Aesthetix Rhea phono preamplifier Measurements

Sidebar 3: Measurements

Although its packaging appears as sturdy as I have experienced, the Aesthetix Rhea arrived with the metal mesh panels that ventilate the top cover detached and one of the 6922 tubes loose inside the chassis, suggesting that the box had been dropped. Nevertheless, once I'd reinserted the tube in its socket, the unit appeared to be working, with both channels basically identical in their measured behavior. And having to plug the tube back in gave me a chance to look inside the chassis, whistling through my teeth as I caught my first glimpse of the Rhea's construction quality: drop-dead gorgeous!

Looking first at the input impedance, this was close to that selected, "47k" measuring 46.7k ohms, 1k ohm measuring 1048 ohms, and 250 ohms measuring 271 ohms (all figures taken at 1kHz). The differences will be inconsequential. The preamp's output impedance was a low 110 ohms at 1kHz from the balanced jacks, this rising inconsequentially to 156 ohms at 20kHz but, more significantly, to 3846 ohms at 20Hz. This rise at low frequencies is due to the limited size of the coupling capacitors and implies that the Rhea must be used with a line stage having an input impedance of at least 30k ohms if the bass is not to sound lightweight. The output impedance from the unbalanced RCA jacks was a high 2k ohms across most of the audioband, but as this rose a relatively small amount at 20Hz, to 3.05k ohms, the preamp's tonal balance will be less affected by the line stage having a lowish input impedance.

The Rhea preserved absolute polarity from both balanced and unbalanced outputs.

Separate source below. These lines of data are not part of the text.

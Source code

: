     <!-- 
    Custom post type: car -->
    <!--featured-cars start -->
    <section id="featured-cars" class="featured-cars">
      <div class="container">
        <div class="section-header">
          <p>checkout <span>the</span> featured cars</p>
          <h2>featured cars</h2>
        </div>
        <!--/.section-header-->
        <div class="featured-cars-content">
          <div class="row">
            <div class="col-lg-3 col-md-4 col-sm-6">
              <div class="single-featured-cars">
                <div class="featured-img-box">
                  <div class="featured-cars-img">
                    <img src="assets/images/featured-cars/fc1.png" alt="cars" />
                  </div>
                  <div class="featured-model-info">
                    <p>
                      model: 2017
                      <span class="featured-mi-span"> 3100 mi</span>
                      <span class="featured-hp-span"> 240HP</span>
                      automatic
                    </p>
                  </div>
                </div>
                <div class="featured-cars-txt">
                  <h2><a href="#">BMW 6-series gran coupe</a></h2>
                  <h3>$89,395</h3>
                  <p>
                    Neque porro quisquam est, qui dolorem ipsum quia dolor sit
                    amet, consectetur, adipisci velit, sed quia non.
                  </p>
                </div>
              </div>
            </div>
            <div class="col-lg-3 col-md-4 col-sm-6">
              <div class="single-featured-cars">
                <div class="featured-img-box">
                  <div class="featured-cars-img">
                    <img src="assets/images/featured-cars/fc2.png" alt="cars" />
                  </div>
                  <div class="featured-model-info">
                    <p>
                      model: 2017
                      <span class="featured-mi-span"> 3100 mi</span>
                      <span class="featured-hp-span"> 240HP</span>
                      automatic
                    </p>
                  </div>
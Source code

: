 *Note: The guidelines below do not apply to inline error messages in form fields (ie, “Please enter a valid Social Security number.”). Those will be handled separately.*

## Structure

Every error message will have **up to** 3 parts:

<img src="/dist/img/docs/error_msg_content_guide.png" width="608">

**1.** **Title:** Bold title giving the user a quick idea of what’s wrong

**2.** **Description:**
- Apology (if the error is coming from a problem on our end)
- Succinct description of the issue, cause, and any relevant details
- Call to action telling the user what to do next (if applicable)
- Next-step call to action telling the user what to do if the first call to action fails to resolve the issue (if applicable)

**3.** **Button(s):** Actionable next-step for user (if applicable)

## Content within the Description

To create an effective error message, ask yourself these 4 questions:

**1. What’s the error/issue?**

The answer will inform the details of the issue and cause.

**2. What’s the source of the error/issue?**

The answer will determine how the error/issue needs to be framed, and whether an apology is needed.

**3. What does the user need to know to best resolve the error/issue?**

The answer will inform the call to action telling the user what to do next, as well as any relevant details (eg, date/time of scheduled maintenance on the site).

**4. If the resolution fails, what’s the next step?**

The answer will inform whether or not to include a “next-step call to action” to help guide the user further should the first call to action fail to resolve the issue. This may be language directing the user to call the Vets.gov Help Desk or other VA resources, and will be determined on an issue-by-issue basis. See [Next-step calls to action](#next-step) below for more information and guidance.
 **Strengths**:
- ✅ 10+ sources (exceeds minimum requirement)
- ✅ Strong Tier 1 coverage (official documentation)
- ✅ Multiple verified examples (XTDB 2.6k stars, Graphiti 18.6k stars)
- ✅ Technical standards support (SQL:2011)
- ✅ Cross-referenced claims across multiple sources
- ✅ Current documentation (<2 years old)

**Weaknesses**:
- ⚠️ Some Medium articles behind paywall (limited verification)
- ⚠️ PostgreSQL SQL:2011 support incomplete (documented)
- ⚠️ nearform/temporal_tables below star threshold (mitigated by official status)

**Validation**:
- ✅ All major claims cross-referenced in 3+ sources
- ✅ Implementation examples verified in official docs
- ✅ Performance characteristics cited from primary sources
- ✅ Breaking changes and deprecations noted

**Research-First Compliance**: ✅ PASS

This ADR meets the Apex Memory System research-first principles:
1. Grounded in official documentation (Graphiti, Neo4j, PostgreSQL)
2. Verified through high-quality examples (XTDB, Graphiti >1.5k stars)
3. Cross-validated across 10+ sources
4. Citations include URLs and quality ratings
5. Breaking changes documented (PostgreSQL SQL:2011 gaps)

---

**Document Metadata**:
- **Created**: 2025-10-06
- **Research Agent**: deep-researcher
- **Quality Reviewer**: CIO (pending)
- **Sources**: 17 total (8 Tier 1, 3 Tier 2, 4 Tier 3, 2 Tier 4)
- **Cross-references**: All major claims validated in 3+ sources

Its voltage gain was higher than the displayed figure. With "50" selected, for example, the actual figure was 53.5dB unbalanced. This +3.5dB difference was maintained across the gain range, with in each case the balanced outputs offereing a further 6dB of gain. The Rhea's intrinsically high gain meant that its signal/noise ratio was not quite as high as I would have liked. With the gain set to "38," for example, the unweighted, wideband S/N ratio (ref. 1V output) was 52dB, this improving to 71dB when A-weighted.

These measurements were taken with a shorting plug in the Rhea's inputs; when the unit was hooked up to the output of either my Audio Precision System One or my Miller Audio Research Analyzer, I couldn't eliminate a 120Hz hum no matter how I arranged the grounding. For many of the remaining measurements, therefore, I used a battery-powered Neutrik signal generator.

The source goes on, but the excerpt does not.